**Assigned task:**
The answer must be a single number: the count of lines in the records below that contain the word "design".

Top of Listed records

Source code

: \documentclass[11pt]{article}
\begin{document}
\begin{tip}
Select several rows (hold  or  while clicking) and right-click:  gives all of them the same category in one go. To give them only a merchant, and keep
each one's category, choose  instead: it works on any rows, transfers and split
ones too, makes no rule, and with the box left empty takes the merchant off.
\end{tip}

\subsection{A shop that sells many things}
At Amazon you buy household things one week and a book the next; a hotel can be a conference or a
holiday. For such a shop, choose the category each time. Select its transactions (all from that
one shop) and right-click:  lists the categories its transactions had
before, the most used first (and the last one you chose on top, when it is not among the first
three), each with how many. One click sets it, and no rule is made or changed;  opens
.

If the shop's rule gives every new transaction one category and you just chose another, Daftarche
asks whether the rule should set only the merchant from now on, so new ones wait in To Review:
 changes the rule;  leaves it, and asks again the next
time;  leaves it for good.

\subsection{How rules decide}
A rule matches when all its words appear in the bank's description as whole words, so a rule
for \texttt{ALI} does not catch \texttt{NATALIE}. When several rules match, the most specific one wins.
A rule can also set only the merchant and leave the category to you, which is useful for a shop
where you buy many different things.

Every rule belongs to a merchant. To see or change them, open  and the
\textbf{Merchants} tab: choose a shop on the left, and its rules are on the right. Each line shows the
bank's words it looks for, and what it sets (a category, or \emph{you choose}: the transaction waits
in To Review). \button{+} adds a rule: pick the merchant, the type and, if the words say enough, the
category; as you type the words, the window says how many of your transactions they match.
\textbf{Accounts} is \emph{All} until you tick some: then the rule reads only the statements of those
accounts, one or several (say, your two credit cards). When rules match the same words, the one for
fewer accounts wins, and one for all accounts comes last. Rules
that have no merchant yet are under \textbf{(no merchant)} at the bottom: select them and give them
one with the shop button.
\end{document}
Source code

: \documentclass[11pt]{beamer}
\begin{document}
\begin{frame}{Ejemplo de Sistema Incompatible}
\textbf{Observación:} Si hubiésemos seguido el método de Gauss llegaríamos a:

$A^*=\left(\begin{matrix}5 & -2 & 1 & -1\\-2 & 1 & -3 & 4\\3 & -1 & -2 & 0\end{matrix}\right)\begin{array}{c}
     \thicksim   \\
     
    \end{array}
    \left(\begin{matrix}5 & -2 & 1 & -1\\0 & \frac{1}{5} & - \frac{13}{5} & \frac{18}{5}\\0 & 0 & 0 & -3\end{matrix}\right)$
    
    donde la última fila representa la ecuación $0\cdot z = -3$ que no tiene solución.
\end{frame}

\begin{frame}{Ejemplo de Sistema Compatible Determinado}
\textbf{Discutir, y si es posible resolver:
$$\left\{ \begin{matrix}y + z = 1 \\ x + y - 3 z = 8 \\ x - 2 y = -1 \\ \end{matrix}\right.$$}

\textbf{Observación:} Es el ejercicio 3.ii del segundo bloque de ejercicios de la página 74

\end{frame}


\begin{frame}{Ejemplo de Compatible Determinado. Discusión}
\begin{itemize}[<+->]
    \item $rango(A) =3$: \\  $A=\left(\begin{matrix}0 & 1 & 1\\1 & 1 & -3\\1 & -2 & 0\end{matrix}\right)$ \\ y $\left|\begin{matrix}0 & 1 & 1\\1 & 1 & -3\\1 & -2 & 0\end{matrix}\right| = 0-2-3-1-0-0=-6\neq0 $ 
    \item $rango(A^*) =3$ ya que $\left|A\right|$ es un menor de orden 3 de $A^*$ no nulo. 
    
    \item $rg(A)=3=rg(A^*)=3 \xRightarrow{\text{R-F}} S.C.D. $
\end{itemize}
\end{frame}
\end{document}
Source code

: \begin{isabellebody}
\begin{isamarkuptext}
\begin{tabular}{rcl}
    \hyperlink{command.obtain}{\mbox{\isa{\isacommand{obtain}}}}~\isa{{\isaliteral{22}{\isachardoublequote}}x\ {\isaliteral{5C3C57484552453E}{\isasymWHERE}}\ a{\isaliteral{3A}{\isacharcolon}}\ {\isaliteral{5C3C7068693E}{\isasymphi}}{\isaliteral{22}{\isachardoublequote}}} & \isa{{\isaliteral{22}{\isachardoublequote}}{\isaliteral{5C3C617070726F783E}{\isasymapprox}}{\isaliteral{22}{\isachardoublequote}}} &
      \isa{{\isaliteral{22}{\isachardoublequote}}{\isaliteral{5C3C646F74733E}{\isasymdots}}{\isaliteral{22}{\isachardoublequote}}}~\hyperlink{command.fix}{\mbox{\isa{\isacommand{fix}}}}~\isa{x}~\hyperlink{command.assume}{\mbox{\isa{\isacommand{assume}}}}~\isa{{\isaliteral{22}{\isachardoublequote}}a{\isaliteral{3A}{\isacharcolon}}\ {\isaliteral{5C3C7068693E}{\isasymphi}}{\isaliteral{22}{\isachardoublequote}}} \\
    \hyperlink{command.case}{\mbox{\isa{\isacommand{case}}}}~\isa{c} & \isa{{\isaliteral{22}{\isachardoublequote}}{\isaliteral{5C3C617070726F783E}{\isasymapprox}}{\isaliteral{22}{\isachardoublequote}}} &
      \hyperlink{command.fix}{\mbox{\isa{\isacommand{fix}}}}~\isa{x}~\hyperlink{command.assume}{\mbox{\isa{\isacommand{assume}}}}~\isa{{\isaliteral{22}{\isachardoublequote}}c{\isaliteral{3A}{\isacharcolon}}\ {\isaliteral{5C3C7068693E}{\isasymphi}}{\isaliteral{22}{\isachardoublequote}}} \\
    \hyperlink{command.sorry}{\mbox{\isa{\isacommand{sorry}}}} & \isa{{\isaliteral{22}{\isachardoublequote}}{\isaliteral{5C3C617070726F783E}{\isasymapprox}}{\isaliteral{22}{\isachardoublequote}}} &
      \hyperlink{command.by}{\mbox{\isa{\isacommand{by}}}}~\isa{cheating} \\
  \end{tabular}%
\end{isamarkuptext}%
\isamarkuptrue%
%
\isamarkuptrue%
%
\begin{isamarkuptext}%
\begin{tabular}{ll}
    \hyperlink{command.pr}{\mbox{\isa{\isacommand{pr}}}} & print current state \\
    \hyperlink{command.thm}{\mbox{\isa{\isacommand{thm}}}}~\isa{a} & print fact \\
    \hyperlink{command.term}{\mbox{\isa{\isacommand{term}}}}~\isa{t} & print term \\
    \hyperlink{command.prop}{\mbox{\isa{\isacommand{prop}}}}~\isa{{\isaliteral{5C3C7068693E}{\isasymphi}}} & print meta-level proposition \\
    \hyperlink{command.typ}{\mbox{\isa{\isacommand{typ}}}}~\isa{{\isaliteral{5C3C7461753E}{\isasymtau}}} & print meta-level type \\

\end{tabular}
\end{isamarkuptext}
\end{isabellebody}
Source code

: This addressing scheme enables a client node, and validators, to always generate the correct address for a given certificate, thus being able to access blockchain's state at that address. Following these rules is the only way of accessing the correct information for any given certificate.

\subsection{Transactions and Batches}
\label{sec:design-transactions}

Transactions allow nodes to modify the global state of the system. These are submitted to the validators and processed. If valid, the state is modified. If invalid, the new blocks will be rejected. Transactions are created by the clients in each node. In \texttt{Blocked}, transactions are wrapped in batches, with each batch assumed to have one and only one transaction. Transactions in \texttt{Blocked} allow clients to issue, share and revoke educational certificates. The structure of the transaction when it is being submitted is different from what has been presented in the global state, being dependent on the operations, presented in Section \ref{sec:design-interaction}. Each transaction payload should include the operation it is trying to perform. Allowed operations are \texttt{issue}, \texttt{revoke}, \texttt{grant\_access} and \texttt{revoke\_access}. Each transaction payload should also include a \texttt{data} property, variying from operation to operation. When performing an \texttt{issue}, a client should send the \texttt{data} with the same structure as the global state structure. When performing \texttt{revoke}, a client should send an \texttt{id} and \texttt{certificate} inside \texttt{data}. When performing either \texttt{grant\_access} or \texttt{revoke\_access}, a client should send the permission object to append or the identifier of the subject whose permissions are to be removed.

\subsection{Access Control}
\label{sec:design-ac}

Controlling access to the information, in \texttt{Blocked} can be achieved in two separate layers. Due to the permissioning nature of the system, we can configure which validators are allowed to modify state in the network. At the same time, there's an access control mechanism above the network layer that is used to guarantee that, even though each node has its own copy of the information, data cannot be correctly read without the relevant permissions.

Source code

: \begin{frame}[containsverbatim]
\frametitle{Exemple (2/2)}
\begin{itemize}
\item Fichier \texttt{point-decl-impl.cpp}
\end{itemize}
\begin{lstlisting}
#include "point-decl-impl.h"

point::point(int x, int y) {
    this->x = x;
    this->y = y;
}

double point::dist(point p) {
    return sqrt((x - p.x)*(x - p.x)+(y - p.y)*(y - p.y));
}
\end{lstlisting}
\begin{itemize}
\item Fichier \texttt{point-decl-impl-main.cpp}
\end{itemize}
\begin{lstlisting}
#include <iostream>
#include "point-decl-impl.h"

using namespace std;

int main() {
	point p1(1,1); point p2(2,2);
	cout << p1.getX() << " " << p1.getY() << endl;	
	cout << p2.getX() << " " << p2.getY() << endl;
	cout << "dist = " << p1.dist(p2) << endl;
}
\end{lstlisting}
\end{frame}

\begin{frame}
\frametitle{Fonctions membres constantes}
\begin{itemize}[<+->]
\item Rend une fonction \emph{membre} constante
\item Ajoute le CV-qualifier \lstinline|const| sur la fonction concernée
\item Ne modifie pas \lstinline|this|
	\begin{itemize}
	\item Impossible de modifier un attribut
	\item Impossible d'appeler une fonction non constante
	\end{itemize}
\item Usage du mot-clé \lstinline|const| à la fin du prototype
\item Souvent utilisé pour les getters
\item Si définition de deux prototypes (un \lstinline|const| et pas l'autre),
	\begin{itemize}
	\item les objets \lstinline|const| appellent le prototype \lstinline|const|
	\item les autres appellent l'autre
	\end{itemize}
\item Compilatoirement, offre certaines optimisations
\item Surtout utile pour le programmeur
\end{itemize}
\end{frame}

Bottom of Listed records

**Solution to the problem:**
3